- [Work instructions]: Return all lines in the data where the string "contains" can be found.

- [Data extract]:
◇ ◇ ◇
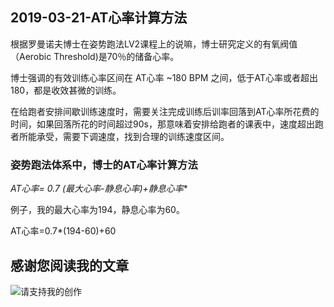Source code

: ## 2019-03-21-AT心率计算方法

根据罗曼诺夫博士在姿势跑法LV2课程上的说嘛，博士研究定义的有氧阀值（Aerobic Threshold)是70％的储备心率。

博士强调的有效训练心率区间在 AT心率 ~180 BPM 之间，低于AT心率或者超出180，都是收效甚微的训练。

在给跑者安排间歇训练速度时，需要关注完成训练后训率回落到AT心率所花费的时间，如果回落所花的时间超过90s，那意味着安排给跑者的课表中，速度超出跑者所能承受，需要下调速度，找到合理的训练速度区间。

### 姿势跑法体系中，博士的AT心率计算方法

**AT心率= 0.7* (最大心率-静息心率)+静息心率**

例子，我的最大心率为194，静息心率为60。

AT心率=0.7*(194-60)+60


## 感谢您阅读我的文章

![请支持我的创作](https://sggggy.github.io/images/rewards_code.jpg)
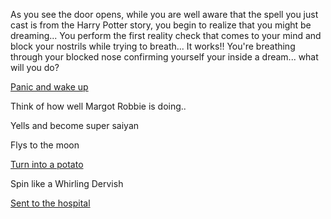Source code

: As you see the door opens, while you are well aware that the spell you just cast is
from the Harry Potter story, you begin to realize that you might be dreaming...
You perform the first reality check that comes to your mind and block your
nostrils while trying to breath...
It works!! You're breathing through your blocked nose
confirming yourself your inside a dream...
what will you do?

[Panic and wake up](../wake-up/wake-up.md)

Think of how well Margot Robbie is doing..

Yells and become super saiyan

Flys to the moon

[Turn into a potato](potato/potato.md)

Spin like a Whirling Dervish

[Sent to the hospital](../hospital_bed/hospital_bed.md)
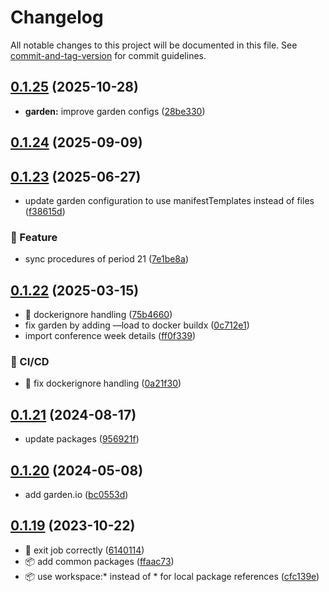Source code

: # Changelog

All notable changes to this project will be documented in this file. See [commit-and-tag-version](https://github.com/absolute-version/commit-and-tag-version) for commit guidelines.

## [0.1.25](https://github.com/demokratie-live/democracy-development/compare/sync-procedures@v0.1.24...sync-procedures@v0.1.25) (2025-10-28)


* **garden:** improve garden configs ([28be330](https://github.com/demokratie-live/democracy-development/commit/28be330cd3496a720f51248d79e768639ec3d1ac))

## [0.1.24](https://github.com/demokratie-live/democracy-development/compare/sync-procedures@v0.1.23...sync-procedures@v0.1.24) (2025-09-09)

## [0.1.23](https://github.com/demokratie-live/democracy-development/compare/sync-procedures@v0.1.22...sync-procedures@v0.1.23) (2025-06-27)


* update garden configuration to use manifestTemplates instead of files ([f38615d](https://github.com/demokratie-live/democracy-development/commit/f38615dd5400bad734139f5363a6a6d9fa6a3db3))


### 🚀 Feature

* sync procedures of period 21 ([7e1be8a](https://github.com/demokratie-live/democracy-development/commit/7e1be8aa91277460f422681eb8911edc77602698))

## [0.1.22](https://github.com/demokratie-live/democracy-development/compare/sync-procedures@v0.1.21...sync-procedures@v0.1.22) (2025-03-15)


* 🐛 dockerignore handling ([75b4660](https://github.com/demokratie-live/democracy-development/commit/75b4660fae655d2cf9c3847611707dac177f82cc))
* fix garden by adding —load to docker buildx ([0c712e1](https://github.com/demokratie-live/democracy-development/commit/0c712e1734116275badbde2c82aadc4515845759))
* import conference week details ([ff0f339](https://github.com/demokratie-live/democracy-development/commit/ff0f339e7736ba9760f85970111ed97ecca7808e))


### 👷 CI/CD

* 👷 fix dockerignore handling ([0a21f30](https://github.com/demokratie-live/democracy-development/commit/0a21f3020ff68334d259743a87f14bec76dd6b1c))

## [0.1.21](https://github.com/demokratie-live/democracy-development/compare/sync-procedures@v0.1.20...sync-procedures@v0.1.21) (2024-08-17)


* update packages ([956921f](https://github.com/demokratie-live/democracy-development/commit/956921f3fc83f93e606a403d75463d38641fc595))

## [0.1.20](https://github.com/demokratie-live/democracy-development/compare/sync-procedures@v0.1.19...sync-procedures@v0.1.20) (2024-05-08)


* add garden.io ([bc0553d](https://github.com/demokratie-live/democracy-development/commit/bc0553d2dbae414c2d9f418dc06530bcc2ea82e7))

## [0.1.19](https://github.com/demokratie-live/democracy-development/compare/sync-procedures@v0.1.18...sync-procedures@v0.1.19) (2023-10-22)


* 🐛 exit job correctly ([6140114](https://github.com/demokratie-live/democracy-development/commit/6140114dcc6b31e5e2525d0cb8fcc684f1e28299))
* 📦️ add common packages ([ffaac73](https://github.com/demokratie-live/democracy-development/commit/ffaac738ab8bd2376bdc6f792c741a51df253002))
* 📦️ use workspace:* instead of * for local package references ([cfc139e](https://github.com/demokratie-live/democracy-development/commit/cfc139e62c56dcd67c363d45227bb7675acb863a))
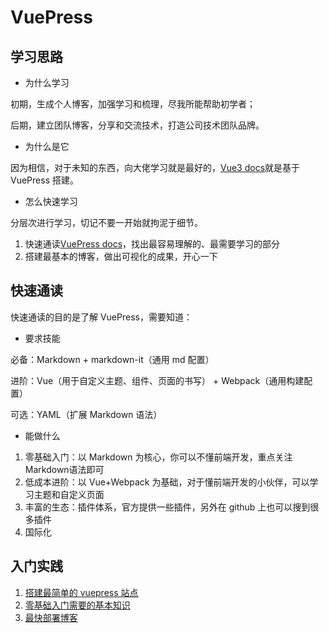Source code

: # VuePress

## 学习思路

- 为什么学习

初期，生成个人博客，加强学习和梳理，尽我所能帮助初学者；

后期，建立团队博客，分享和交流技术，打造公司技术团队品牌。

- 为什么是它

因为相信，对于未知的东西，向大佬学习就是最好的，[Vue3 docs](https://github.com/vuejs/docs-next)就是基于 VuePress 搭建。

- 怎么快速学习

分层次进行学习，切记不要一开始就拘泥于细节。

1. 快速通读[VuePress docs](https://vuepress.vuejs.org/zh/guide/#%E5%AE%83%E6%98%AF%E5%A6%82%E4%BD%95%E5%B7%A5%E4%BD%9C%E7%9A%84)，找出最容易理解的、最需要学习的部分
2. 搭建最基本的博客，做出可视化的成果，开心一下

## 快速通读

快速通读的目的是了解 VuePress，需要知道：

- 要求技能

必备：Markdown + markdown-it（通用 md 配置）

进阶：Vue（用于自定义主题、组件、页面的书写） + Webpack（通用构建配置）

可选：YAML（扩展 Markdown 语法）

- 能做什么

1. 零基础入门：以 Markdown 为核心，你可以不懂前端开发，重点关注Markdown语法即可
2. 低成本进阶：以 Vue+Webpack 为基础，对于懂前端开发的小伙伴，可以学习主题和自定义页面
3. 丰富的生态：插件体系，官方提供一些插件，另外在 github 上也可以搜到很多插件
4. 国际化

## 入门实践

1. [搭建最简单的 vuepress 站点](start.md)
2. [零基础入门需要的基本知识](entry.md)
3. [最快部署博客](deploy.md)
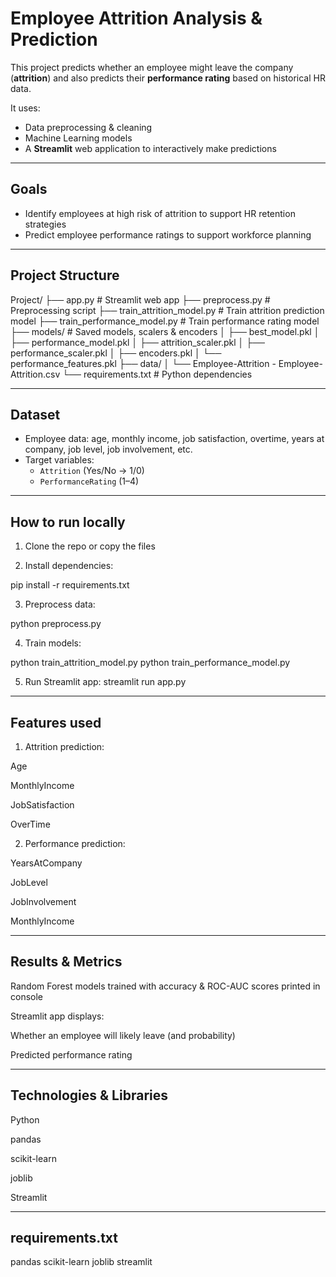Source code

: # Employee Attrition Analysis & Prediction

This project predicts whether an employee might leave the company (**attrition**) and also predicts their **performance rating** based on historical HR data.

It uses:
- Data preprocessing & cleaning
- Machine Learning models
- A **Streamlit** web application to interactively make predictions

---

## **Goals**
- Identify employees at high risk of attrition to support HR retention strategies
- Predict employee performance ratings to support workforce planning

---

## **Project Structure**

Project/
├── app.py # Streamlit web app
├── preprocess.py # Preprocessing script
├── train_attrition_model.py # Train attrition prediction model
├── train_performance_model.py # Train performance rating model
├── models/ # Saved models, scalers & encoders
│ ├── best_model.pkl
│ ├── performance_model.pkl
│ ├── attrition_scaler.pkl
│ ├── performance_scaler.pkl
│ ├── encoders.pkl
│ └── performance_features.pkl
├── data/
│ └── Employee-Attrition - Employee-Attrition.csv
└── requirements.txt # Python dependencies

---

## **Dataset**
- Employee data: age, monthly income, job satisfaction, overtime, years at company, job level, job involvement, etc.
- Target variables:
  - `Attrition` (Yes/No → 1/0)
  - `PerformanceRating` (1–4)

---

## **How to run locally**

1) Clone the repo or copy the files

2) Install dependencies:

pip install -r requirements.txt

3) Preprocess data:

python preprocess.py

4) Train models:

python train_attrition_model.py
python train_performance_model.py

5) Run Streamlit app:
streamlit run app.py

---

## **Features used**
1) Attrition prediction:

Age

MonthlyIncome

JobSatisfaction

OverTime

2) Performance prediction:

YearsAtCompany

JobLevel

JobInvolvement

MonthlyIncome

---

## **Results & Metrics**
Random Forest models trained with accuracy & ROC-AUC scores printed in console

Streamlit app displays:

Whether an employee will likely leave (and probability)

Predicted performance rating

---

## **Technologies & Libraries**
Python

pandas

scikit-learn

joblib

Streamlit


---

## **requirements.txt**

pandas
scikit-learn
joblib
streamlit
◇ ◇ ◇
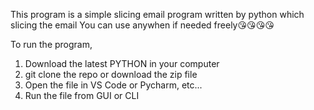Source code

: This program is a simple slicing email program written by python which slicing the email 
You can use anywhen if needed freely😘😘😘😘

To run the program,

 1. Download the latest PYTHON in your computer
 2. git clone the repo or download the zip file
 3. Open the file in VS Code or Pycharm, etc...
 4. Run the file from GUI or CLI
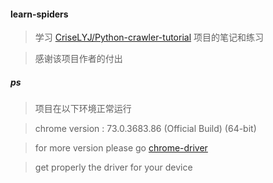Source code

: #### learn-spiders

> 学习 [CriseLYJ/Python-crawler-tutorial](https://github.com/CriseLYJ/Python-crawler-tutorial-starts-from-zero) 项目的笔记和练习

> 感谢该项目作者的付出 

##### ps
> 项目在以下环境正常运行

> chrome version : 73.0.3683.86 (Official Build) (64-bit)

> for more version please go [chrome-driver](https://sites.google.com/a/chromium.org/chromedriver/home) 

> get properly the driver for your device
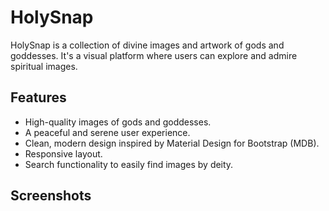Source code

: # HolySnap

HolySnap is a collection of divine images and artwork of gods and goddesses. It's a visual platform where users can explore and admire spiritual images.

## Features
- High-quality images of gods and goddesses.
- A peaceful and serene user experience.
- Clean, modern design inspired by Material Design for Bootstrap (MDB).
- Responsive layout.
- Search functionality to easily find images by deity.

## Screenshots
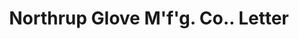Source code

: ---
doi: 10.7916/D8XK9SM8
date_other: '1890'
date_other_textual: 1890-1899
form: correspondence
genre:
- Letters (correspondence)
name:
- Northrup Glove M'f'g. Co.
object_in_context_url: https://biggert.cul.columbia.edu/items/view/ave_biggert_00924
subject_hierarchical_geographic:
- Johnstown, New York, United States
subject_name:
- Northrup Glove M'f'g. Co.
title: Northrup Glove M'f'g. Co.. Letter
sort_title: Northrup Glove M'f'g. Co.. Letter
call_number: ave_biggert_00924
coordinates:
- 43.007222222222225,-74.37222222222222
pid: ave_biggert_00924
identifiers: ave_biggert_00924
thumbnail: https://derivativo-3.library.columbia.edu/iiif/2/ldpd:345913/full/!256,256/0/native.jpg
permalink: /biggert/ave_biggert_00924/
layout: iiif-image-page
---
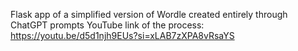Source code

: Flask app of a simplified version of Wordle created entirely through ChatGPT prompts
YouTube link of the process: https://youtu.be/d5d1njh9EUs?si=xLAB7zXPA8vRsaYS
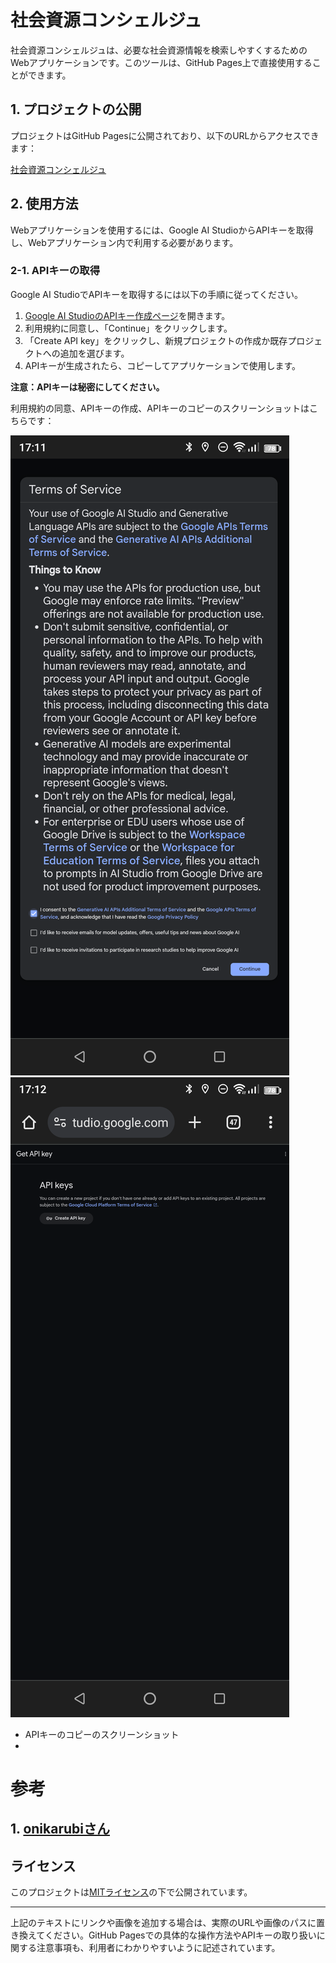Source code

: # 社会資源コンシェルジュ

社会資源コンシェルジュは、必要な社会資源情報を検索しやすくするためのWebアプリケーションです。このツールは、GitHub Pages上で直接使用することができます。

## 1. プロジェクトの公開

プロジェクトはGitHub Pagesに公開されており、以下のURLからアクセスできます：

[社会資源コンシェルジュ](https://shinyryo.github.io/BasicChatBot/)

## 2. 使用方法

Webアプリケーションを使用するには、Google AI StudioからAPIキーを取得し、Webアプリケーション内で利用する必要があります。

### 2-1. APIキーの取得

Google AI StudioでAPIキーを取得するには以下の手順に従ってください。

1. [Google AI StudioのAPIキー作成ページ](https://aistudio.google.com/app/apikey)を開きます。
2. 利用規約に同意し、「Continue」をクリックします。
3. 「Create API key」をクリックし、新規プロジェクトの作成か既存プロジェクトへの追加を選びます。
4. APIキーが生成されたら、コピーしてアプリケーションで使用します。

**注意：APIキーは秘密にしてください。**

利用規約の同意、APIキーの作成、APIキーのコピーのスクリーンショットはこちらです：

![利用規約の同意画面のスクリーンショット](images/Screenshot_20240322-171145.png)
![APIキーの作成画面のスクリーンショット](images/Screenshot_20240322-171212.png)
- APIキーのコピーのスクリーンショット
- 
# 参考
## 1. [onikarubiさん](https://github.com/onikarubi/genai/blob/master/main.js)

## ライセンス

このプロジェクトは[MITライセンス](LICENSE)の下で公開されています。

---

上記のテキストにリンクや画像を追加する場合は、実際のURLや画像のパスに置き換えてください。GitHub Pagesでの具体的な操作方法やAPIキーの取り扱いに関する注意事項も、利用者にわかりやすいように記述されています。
◇ ◇ ◇
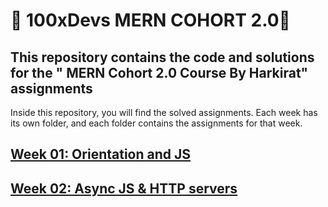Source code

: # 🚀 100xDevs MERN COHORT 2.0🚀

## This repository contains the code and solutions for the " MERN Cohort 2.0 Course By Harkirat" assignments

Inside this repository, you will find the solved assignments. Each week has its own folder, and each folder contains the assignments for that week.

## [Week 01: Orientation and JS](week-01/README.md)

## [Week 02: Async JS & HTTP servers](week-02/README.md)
◇ ◇ ◇
- [Solution for this exercise]:
## This repository contains the code and solutions for the " MERN Cohort 2.0 Course By Harkirat" assignments
Inside this repository, you will find the solved assignments. Each week has its own folder, and each folder contains the assignments for that week.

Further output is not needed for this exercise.